My Projects Will Never Be Perfect

I’m feeling really uncomfortable in a good way. I’ve run across a bunch of projects which I see are almost finished–among them, a white knitted sampler afghan, 17 of 20 squares done, which has lain dormant in my “handwerk”, sewing closet, for nigh on about ten years or so.  And to give myself a kick in the butt and get it finished I joined a knitting circle sponsored by our local Petaluma library. Six or so women gather in the morning once a week on Wednesdays to chat and encourage each other to knit away, and get stuff done.
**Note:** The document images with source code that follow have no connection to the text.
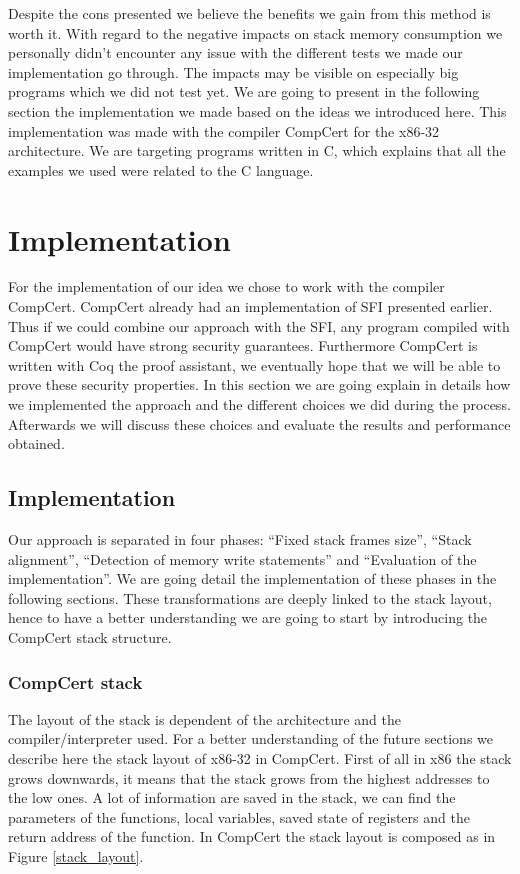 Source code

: \documentclass[11pt]{sdm}
\begin{document}
Despite the cons presented we believe the benefits we gain from this method is worth it. With regard to the negative impacts on stack memory consumption we personally didn't encounter any issue with the different tests we made our implementation go through. The impacts may be visible on especially big programs which we did not test yet.
We are going to present in the following section the implementation we made based on the ideas we introduced here. This implementation was made with the compiler CompCert for the x86-32 architecture. We are targeting programs written in C, which explains that all the examples we used were related to the C language.


\label{sec:section name}

\section{Implementation}
\label{sec:Implementation and analysis}

For the implementation of our idea we chose to work with the compiler CompCert. CompCert already had an implementation of SFI presented earlier. Thus if we could combine our approach with the SFI, any program compiled with CompCert would have strong security guarantees. Furthermore CompCert is written with Coq the proof assistant, we eventually hope that we will be able to prove these security properties. In this section we are going explain in details how we implemented the approach and the different choices we did during the process. Afterwards we will discuss these choices and evaluate the results and performance obtained.

\subsection{Implementation}
\label{sub:Implementation}
	Our approach is separated in four phases: ``Fixed stack frames size'', ``Stack alignment'', ``Detection of memory write statements'' and ``Evaluation of the implementation''. We are going detail the implementation of these phases in the following sections. These transformations are deeply linked to the stack layout, hence to have a better understanding we are going to start by introducing the CompCert stack structure.

\subsubsection{CompCert stack}
\label{ssub:CompCert stack}
	The layout of the stack is dependent of the architecture and the compiler/interpreter used. For a better understanding of the future sections we describe here the stack layout of x86-32 in CompCert.
First of all in x86 the stack grows downwards, it means that the stack grows from the highest addresses to the low ones.
A lot of information are saved in the stack, we can find the parameters of the functions, local variables, saved state of registers and the return address of the function.
In CompCert the stack layout is composed as in Figure \ref{stack_layout}.
\end{document}
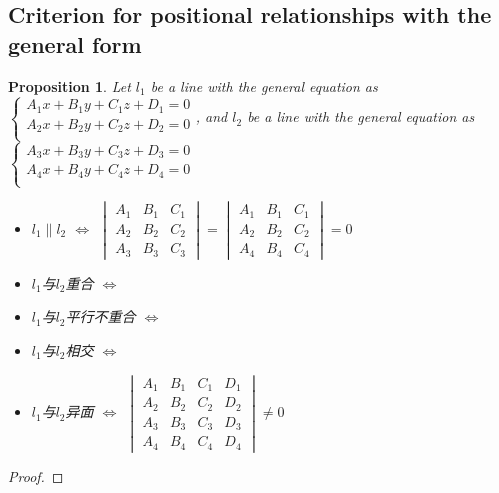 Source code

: \documentclass[onecolumn]{ctexart}
\newtheorem{proposition}{Proposition}
\begin{document}
\subsection{Criterion for positional relationships with the general form}
\begin{proposition}
  Let $l_1$ be a line with the general equation as $
  \begin{cases}
    A_1 x + B_1 y + C_1 z + D_1 = 0 \\
    A_2 x + B_2 y + C_2 z + D_2 = 0 \\
  \end{cases}$, and $l_2$ be a line with the general equation as $
  \begin{cases}
    A_3 x + B_3 y + C_3 z + D_3 = 0 \\
    A_4 x + B_4 y + C_4 z + D_4 = 0 \\   
  \end{cases}$
  \begin{itemize}
    \item $l_1 \parallel l_2$ $\Leftrightarrow$ $
    \begin{vmatrix}
      A_1 & B_1 & C_1 \\
      A_2 & B_2 & C_2 \\
      A_3 & B_3 & C_3 
    \end{vmatrix} = 
    \begin{vmatrix}
      A_1 & B_1 & C_1 \\
      A_2 & B_2 & C_2 \\
      A_4 & B_4 & C_4  
    \end{vmatrix} = 0$
    \item $l_1$与$l_2$重合 $\Leftrightarrow$ 
    \item $l_1$与$l_2$平行不重合 $\Leftrightarrow$ 
    \item $l_1$与$l_2$相交 $\Leftrightarrow$
    \item $l_1$与$l_2$异面 $\Leftrightarrow$ $
    \begin{vmatrix}
      A_1 & B_1 & C_1 & D_1 \\
      A_2 & B_2 & C_2 & D_2 \\
      A_3 & B_3 & C_3 & D_3 \\
      A_4 & B_4 & C_4 & D_4
    \end{vmatrix} \neq 0$
  \end{itemize}
\end{proposition}
\begin{proof}
  
\end{proof}
\end{document}
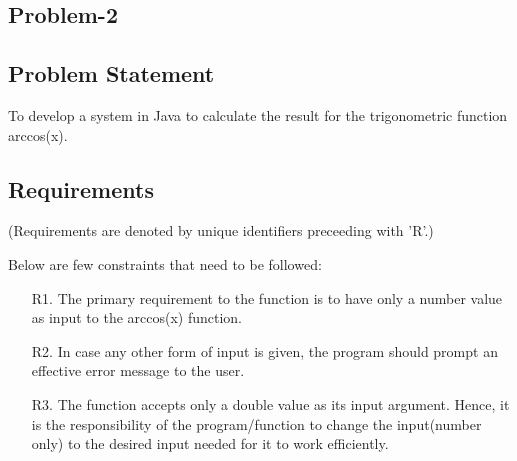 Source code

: \documentclass[12pt]{report}
\begin{document}
\pagebreak

	
	\begin{center}
		\section{Problem-2} 		
	\end{center}
		\subsection{Problem Statement}
		To develop a system in Java to calculate the result for the trigonometric function arccos(x).
		
	\begin{flushleft}
		\subsection{Requirements}
		\small (Requirements are denoted by unique identifiers preceeding with 'R'.)
	\end{flushleft}
	Below are few constraints that need to be followed:
	\begin{itemize}
		\item[R1.] The primary requirement to the function is to have only a number value as input to the arccos(x) function. 
		\item[R2.] In case any other form of input is given, the program should prompt an effective error message to the user.
		\item[R3.] The function accepts only a double value as its input argument. Hence, it is the responsibility of the program/function to change the input(number only) to the desired input needed for it to work efficiently.
	\end{itemize}
		
\end{document}
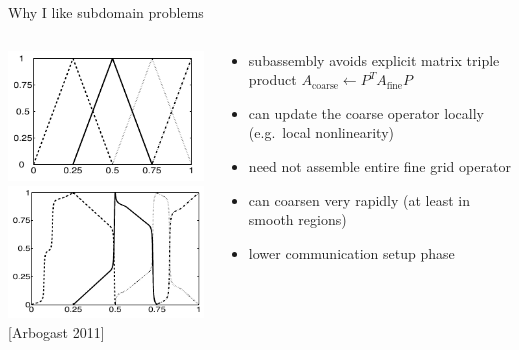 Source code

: \documentclass{beamer}
\begin{document}
\begin{frame}{Why I like subdomain problems}
  \begin{columns}
    \begin{column}{0.4\textwidth}
      \includegraphics[width=\textwidth]{figures/ArbogastCoarse} \\
      \includegraphics[width=\textwidth]{figures/ArbogastCoarseMs} \\
      {\small [Arbogast 2011]}
    \end{column}
    \begin{column}{0.6\textwidth}
  \begin{itemize}
  \item subassembly avoids explicit matrix triple product $A_{\text{coarse}} \gets P^T A_{\text{fine}} P$
  \item can update the coarse operator locally (e.g.~local nonlinearity)
  \item need not assemble entire fine grid operator
  \item can coarsen very rapidly (at least in smooth regions)
  \item lower communication setup phase
  \end{itemize}      
    \end{column}
  \end{columns}
\end{frame}
\end{document}
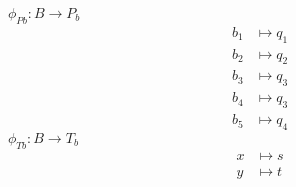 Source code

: \documentclass[a4paper]{scrartcl}
\begin{document}
\begin{enumerate}
        $\phi_{Pb} \colon B \to P_b$
        \begin{equation}
            \begin{split}
                b_1 &\mapsto q_1 \\
                b_2 &\mapsto q_2 \\
                b_3 &\mapsto q_3 \\
                b_4 &\mapsto q_3 \\
                b_5 &\mapsto q_4
            \end{split}
        \end{equation}
        $\phi_{Tb} \colon B \to T_b$
        \begin{equation}
            \begin{split}
                x &\mapsto s \\
                y &\mapsto t
            \end{split}
        \end{equation}
        

\end{enumerate}
\end{document}
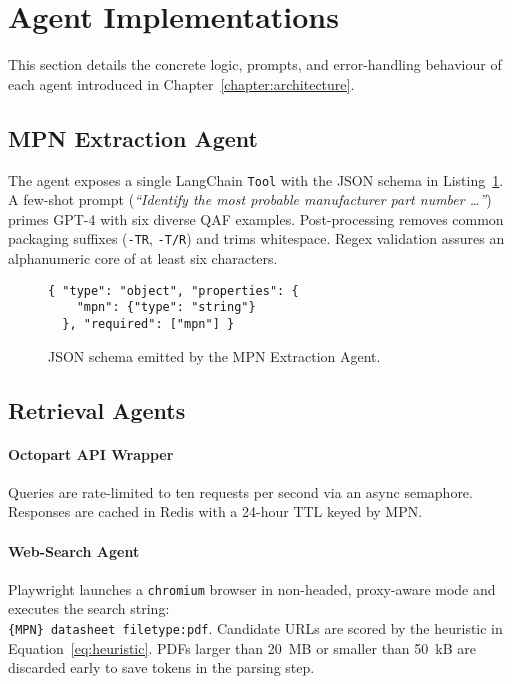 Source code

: \section{Agent Implementations}
This section details the concrete logic, prompts, and error-handling behaviour of each agent introduced in Chapter~\ref{chapter:architecture}.

\subsection{MPN Extraction Agent}
The agent exposes a single LangChain \texttt{Tool} with the JSON schema in Listing~\ref{lst:mpn_schema}.  A few-shot prompt (\emph{``Identify the most probable manufacturer part number …''}) primes GPT-4 with six diverse QAF examples.  Post-processing removes common packaging suffixes (\texttt{-TR}, \texttt{-T/R}) and trims whitespace.  Regex validation assures an alphanumeric core of at least six characters.
\begin{figure}[H]
\centering
\begin{minipage}{0.9\textwidth}
\begin{verbatim}
{ "type": "object", "properties": {
    "mpn": {"type": "string"}
  }, "required": ["mpn"] }
\end{verbatim}
\end{minipage}
\caption{JSON schema emitted by the MPN Extraction Agent.}
\label{lst:mpn_schema}
\end{figure}

\subsection{Retrieval Agents}
\paragraph{Octopart API Wrapper}  Queries are rate-limited to ten requests per second via an async semaphore.  Responses are cached in Redis with a 24-hour TTL keyed by MPN.

\paragraph{Web-Search Agent}  Playwright launches a \texttt{chromium} browser in non-headed, proxy-aware mode and executes the search string:\\
\texttt{\{MPN\} datasheet filetype:pdf}.  Candidate URLs are scored by the heuristic in Equation~\ref{eq:heuristic}.  PDFs larger than 20~MB or smaller than 50~kB are discarded early to save tokens in the parsing step.

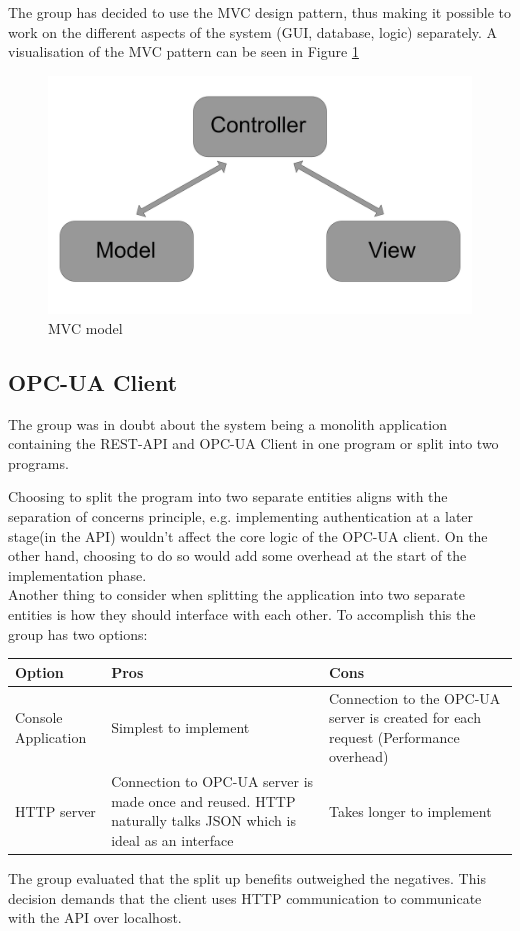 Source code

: The group has decided to use the MVC design pattern, thus making it possible to
work on the different aspects of the system (GUI, database, logic) separately. 
A visualisation of the MVC pattern can be seen in Figure \ref{figure:MVC_model}

\begin{figure}[H]
    \centering
    \includegraphics[scale=0.15]{images/MVC_model.png}
    \caption{MVC model}
    \label{figure:MVC_model}
\end{figure}

\subsection{OPC-UA Client}
The group was in doubt about the system being a monolith application containing 
the REST-API and OPC-UA Client in one program or split into two programs.

Choosing to split the program into two separate entities aligns with the 
separation of concerns principle, e.g. implementing authentication at a later 
stage(in the API) wouldn't affect the core logic of the OPC-UA client. On the 
other hand, choosing to do so would add some overhead at the start of the 
implementation phase. \\

Another thing to consider when splitting the application into two separate 
entities is how they should interface with each other. To accomplish this the 
group has two options: 

\begin{table}[ht]
    \begin{tabularx}{\textwidth}{|>{\RaggedRight}X|>{\RaggedRight}X|>{\RaggedRight}X|}
        \hline
        \textbf{Option} & \textbf{Pros} & \textbf{Cons} \\
        \hline
        Console Application & Simplest to implement & Connection to the OPC-UA 
        server is created for each request (Performance overhead)\\
        \hline
        HTTP server & Connection to OPC-UA server is made once and reused. HTTP
        naturally talks JSON which is ideal as an interface & Takes longer to 
        implement \\
        \hline
    \end{tabularx}
    \label{someLabel}
\end{table}

The group evaluated that the split up benefits outweighed the negatives. This 
decision demands that the client uses HTTP communication to communicate with the
API over localhost. 
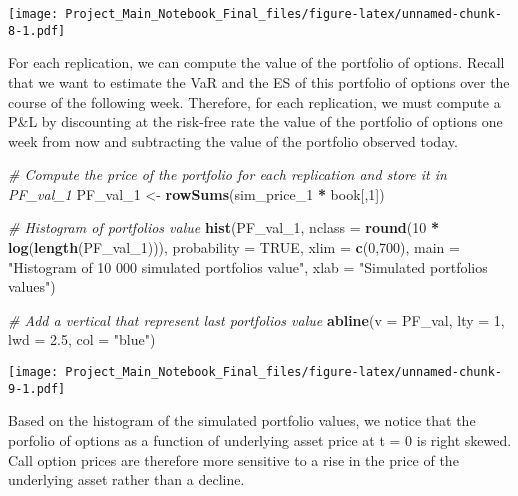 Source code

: \documentclass[]{article}
\newenvironment{Shaded}{\begin{snugshade}}{\end{snugshade}}
\newcommand{\CommentTok}[1]{\textcolor[rgb]{0.56,0.35,0.01}{\textit{#1}}}
\newcommand{\DataTypeTok}[1]{\textcolor[rgb]{0.13,0.29,0.53}{#1}}
\newcommand{\DecValTok}[1]{\textcolor[rgb]{0.00,0.00,0.81}{#1}}
\newcommand{\FloatTok}[1]{\textcolor[rgb]{0.00,0.00,0.81}{#1}}
\newcommand{\KeywordTok}[1]{\textcolor[rgb]{0.13,0.29,0.53}{\textbf{#1}}}
\newcommand{\NormalTok}[1]{#1}
\newcommand{\OperatorTok}[1]{\textcolor[rgb]{0.81,0.36,0.00}{\textbf{#1}}}
\newcommand{\OtherTok}[1]{\textcolor[rgb]{0.56,0.35,0.01}{#1}}
\newcommand{\StringTok}[1]{\textcolor[rgb]{0.31,0.60,0.02}{#1}}
\begin{document}
\texttt{[image: Project\_Main\_Notebook\_Final\_files/figure-latex/unnamed-chunk-8-1.pdf]}

For each replication, we can compute the value of the portfolio of
options. Recall that we want to estimate the VaR and the ES of this
portfolio of options over the course of the following week. Therefore,
for each replication, we must compute a P\&L by discounting at the
risk-free rate the value of the portfolio of options one week from now
and subtracting the value of the portfolio observed today.

\begin{Shaded}
\begin{Highlighting}[]
\CommentTok{\# Compute the price of the portfolio for each replication and store it in \textquotesingle{}PF\_val\_1\textquotesingle{}}
\NormalTok{PF\_val\_}\DecValTok{1}\NormalTok{ <{-}}\StringTok{ }\KeywordTok{rowSums}\NormalTok{(sim\_price\_}\DecValTok{1} \OperatorTok{*}\StringTok{ }\NormalTok{book[,}\DecValTok{1}\NormalTok{])}

\CommentTok{\# Histogram of portfolio\textquotesingle{}s value}
\KeywordTok{hist}\NormalTok{(PF\_val\_}\DecValTok{1}\NormalTok{, }\DataTypeTok{nclass =} \KeywordTok{round}\NormalTok{(}\DecValTok{10} \OperatorTok{*}\StringTok{ }\KeywordTok{log}\NormalTok{(}\KeywordTok{length}\NormalTok{(PF\_val\_}\DecValTok{1}\NormalTok{))),}
               \DataTypeTok{probability =} \OtherTok{TRUE}\NormalTok{, }\DataTypeTok{xlim =} \KeywordTok{c}\NormalTok{(}\DecValTok{0}\NormalTok{,}\DecValTok{700}\NormalTok{),}
               \DataTypeTok{main =} \StringTok{"Histogram of 10 000 simulated portfolios value"}\NormalTok{,}
               \DataTypeTok{xlab =} \StringTok{"Simulated portfolios values"}\NormalTok{)}

\CommentTok{\# Add a vertical that represent last portfolio\textquotesingle{}s value}
\KeywordTok{abline}\NormalTok{(}\DataTypeTok{v   =}\NormalTok{ PF\_val,}
       \DataTypeTok{lty =} \DecValTok{1}\NormalTok{,}
       \DataTypeTok{lwd =} \FloatTok{2.5}\NormalTok{,}
       \DataTypeTok{col =} \StringTok{"blue"}\NormalTok{)}
\end{Highlighting}
\end{Shaded}

\texttt{[image: Project\_Main\_Notebook\_Final\_files/figure-latex/unnamed-chunk-9-1.pdf]}

Based on the histogram of the simulated portfolio values, we notice that
the porfolio of options as a function of underlying asset price at t = 0
is right skewed. Call option prices are therefore more sensitive to a
rise in the price of the underlying asset rather than a decline.
\end{document}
So today I dream about wearing heels and walking in a street with soft tar, my high heels getting stuck and sinking into the tar, requiring my extra effort and extra energy to pull each foot out and keep walking forward, ahead to my destination, which in the dream is apparently a bus stop, where I’ll await my bus to Brazil via New Brunswick. (New Brunswick is where I went to college at Douglass. The Brazil part? Maybe connotes fun, and Carnival to me, not sure.) Anyhow the tar part of the dream makes sense to me since inertia had set into the knitted quilt project, and even now seems somewhat daunting and overwhelming.  Inertia is defined in physics as “the tendency of a body to maintain its state of rest or uniform motion unless acted upon by an external force”. For this project that external force would be me– and require my knitting three more squares, crocheting an edging around all twenty blocks, blocking each one individually to size them equally, and then sewing all twenty squares together– a bit like pulling a shoe out of tar.

On the other hand, by knitting in a group I have a sense that I will get the project finished. I notice about myself that I want to succeed and finish the blanket so that I can show it to my group and receive their oohs, aahs and their congratulations. Somehow this also reminds me, since I’m writing my novel alone, will I ever get it done?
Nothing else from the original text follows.